(Stored data entries)
━━━━━━━━
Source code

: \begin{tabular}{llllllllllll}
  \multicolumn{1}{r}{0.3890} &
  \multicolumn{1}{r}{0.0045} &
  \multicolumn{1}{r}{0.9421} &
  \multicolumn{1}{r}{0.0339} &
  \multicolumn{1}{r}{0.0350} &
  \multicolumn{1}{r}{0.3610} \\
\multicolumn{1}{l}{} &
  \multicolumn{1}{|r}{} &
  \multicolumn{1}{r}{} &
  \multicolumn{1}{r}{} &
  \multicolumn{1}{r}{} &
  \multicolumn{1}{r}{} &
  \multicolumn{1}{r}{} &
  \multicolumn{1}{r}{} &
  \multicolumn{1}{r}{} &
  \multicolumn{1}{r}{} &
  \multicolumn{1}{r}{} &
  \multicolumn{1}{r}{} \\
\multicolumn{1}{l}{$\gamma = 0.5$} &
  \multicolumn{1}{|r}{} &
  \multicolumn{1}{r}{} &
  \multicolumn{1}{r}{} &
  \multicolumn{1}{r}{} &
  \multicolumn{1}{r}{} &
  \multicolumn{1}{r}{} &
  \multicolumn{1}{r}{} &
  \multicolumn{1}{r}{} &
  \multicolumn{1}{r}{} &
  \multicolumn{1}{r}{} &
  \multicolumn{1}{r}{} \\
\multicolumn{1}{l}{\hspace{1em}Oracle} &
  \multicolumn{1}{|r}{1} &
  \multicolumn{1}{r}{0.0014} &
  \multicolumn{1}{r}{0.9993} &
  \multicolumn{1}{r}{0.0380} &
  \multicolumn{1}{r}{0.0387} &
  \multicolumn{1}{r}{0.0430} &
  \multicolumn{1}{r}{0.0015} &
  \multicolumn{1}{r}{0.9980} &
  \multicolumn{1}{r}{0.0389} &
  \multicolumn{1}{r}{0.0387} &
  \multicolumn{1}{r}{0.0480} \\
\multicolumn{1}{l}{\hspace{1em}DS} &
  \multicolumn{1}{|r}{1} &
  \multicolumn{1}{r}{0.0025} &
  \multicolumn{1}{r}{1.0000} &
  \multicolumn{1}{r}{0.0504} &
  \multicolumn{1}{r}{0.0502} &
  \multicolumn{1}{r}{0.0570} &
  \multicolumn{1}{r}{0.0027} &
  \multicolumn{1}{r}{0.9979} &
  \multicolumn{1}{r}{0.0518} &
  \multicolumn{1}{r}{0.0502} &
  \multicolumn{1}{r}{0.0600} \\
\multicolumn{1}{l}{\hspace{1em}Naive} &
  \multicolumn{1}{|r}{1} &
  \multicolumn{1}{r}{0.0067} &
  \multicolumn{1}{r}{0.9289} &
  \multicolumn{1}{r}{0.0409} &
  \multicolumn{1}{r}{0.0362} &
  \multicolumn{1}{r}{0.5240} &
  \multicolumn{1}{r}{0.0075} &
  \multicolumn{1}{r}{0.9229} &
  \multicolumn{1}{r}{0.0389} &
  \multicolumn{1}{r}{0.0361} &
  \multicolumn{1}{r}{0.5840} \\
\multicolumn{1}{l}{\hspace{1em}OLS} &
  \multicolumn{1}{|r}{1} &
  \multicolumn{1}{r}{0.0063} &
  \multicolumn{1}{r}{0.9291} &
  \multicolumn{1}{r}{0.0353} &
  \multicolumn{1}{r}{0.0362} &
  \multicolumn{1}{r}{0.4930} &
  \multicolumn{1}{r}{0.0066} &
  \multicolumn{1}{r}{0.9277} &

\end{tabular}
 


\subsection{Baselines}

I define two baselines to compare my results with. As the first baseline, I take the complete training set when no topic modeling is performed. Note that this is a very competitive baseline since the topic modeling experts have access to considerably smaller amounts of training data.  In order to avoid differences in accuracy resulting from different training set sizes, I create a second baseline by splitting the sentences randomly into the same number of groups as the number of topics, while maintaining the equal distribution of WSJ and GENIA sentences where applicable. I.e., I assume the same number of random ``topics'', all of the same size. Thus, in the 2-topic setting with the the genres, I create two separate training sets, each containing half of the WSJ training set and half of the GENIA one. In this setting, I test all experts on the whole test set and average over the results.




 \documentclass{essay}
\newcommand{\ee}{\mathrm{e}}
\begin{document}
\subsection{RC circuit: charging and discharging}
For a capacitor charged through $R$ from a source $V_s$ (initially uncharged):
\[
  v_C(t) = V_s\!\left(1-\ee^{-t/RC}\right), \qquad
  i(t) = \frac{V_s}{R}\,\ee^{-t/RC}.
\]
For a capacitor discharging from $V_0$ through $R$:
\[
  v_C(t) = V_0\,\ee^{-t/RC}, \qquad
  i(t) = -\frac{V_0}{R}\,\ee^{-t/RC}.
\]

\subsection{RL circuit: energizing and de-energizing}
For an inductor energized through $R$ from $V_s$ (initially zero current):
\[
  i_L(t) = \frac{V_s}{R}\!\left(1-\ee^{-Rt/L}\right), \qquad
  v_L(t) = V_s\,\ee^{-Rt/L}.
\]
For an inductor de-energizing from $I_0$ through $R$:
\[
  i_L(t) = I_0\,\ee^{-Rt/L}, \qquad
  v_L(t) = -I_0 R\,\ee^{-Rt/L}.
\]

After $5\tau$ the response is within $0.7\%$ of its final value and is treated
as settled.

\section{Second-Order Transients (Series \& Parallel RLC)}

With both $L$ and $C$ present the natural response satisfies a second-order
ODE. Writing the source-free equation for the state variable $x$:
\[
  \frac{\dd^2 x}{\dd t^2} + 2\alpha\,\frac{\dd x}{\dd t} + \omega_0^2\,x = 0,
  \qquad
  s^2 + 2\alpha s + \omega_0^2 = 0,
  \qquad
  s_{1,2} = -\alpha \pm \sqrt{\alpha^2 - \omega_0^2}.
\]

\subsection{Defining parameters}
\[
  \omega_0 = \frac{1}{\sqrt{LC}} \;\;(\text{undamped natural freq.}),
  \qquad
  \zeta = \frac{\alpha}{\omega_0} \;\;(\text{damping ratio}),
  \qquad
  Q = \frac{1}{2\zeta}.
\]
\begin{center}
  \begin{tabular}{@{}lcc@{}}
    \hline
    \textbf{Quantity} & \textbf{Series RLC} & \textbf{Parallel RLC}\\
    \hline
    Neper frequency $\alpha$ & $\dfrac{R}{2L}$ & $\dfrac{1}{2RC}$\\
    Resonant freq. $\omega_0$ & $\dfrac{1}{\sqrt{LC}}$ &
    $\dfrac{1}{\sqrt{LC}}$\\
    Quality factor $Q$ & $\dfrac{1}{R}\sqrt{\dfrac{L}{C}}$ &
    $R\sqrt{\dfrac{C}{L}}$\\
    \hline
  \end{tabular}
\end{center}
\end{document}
━━━━━━━━
- **Your instructions**
When a line in the records above contains the word "Parallel", copy it.

- **Solved problem**
\section{Second-Order Transients (Series \& Parallel RLC)}
    \textbf{Quantity} & \textbf{Series RLC} & \textbf{Parallel RLC}\\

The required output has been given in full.